What to produce >> Whenever a line below includes the string "still", show it.

Input for this task >>
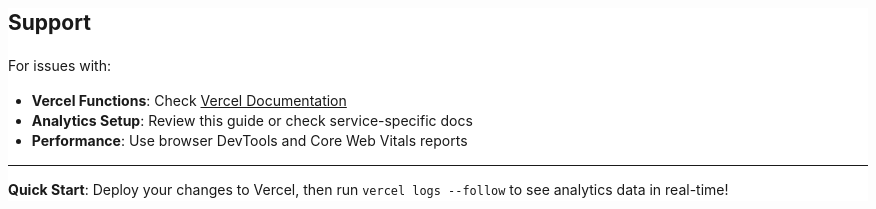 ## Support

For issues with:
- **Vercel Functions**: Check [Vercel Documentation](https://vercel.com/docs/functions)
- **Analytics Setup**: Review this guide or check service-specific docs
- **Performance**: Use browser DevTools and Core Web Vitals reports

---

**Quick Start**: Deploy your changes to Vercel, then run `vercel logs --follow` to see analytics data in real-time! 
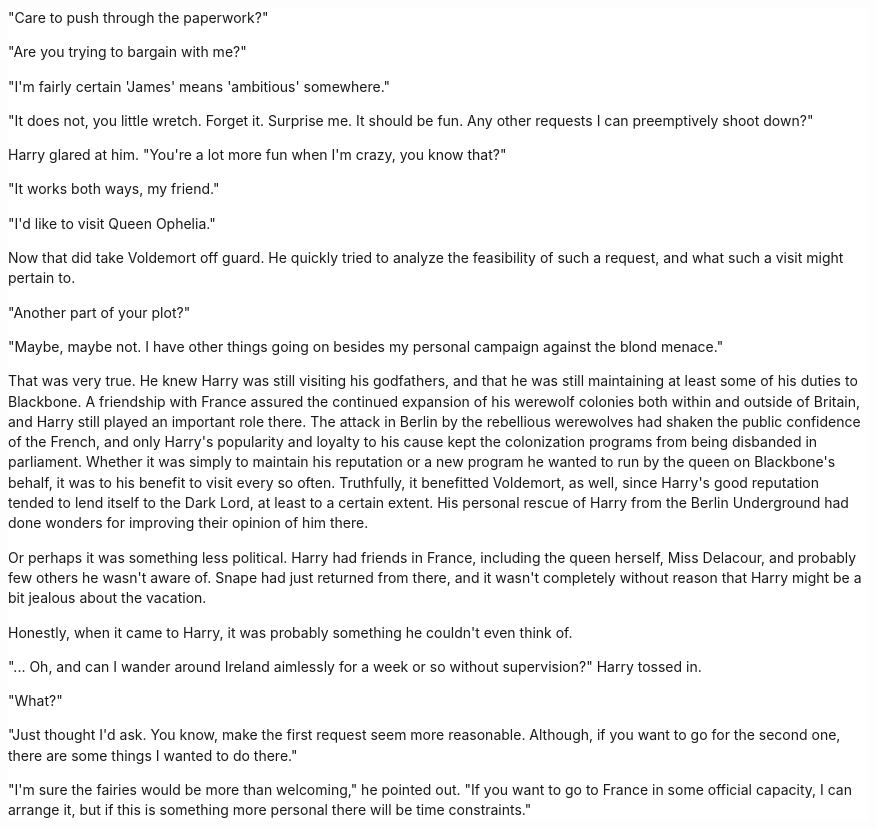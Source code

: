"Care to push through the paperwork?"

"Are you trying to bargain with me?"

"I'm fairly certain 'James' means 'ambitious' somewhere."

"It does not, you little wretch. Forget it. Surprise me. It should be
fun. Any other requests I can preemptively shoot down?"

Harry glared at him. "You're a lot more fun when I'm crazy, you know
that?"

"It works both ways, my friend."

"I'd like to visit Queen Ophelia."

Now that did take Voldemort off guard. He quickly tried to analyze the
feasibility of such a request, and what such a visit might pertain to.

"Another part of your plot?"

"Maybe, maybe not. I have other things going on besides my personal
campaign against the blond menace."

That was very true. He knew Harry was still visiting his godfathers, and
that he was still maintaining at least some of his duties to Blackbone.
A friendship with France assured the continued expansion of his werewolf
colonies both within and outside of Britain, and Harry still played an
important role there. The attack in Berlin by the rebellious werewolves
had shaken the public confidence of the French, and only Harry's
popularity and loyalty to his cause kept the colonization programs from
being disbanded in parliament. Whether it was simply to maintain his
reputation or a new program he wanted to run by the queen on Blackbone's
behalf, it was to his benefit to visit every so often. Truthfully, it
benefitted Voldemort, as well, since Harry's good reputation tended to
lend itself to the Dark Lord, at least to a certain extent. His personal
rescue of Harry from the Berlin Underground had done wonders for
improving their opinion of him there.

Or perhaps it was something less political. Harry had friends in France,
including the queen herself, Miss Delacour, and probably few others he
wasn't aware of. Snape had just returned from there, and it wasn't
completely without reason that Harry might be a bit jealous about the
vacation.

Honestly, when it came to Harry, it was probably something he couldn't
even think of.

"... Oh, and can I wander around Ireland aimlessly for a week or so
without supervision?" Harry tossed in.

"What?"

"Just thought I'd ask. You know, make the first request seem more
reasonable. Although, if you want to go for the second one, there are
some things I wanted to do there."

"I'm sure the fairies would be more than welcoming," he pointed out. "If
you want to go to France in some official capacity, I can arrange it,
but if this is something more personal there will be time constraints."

Task solution >>
That was very true. He knew Harry was still visiting his godfathers, and
that he was still maintaining at least some of his duties to Blackbone.
colonies both within and outside of Britain, and Harry still played an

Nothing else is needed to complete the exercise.